All the other characters are fun and memorable, which makes their hardships within the movie carry more weight in the end. Donnie Yen as blind Force believer Chirrut Imwe is our strongest connection to the Force (besides Darth Vader) who illustrates a more everyman’s belief in the Force, and how it may seem foolish or superstitious to everyone who isn’t a Jedi. Jiang Wen is Chirrut’s ever-present comrade Baze Malbus who carries a big gun and serves as Chirrut’s foil, creating a nice buddy act together. Forest Whitaker’s Saw Gerrera adds some gravitas to a character who shows that a Rebellion can be even less nice than usual, but doesn’t get enough time for the audience to really care about.
For me, special mention goes to K-2SO, played by Alan Tudyk, who is a re-programmed Imperial droid and easily the character with the funniest lines in the movie. Personality-wise, he sits in a space between C3-PO and R2-D2. He’s well-spoken and a little anxious, but he also has a sardonic mouth on him that he isn’t afraid to use whenever the human characters are acting a bit foolish, and is endlessly capable of both debilitating strength and marskman savvy. Then there’s also Ben Medelsohn as Orson Krennic, an Imperial officer with close ties to the Death Star, fits nicely into the space between the grand “evilness” of the Empire (Darth Vader, the Emperor) and a more grounded take on corrupting power. His goals are more driven by personal ambition, pride and desire for recognition than simply wanting to see the Sith rise to the power or being drawn to the Dark Side itself.

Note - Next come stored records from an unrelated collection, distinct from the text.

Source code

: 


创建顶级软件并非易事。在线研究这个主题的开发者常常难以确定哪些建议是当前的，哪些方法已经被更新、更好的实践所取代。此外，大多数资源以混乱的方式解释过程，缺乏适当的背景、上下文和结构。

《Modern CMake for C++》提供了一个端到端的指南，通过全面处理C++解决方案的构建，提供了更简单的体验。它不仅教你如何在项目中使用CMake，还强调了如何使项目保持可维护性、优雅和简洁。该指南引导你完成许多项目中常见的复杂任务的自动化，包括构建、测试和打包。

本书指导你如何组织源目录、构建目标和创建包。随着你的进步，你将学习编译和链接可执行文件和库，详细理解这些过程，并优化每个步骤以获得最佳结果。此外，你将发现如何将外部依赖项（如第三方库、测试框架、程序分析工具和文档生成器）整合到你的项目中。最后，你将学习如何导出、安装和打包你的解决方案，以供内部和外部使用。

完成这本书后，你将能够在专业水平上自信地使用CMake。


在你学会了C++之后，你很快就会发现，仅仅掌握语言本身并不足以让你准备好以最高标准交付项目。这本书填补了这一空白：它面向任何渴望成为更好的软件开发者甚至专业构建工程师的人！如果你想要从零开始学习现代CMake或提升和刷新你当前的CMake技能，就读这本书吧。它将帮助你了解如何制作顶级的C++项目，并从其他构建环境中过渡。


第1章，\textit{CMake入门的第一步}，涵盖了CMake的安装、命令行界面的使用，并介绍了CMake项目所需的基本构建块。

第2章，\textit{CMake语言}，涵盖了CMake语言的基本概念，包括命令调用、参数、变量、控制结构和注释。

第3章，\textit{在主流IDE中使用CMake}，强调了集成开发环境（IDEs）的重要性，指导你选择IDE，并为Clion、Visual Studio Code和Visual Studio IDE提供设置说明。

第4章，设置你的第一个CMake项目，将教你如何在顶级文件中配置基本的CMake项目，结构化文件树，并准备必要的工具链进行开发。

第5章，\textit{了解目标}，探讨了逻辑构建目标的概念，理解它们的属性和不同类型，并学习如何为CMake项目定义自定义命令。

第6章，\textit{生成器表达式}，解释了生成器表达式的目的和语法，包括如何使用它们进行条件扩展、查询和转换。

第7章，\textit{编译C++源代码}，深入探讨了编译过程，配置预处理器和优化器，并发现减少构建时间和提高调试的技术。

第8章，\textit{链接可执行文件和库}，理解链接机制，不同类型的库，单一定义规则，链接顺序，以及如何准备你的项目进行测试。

However what makes the more-or-less bland and exposition-dry mix of “good guy” characters work, is that they don’t need to be particularly important. They represent collective hope in the face of perpetual and staggering adversity, as they identify not with their individual attributes, but with those they share. They are all loyal, they all stand for what they believe in, and they all provide an essential service to a story that, for the first time in a Star Wars film, is not left untold within its runtime. While the characters absolutely could’ve benefitted from some backstory expansion to add weight to some of the film’s key events, their interconnectedness as both morally-questionable and brave fighters for a greater good prevents their lack of personal history from serving to detriment the film.
Rogue One demonstrates that the story potential in the Star Wars universe is immense, and that there is room in the galaxy for different kinds of stories than use some of the familiar trappings of the main line movies. I hope they continue to try new things with old parts, but with less obvious connections and fan service nods.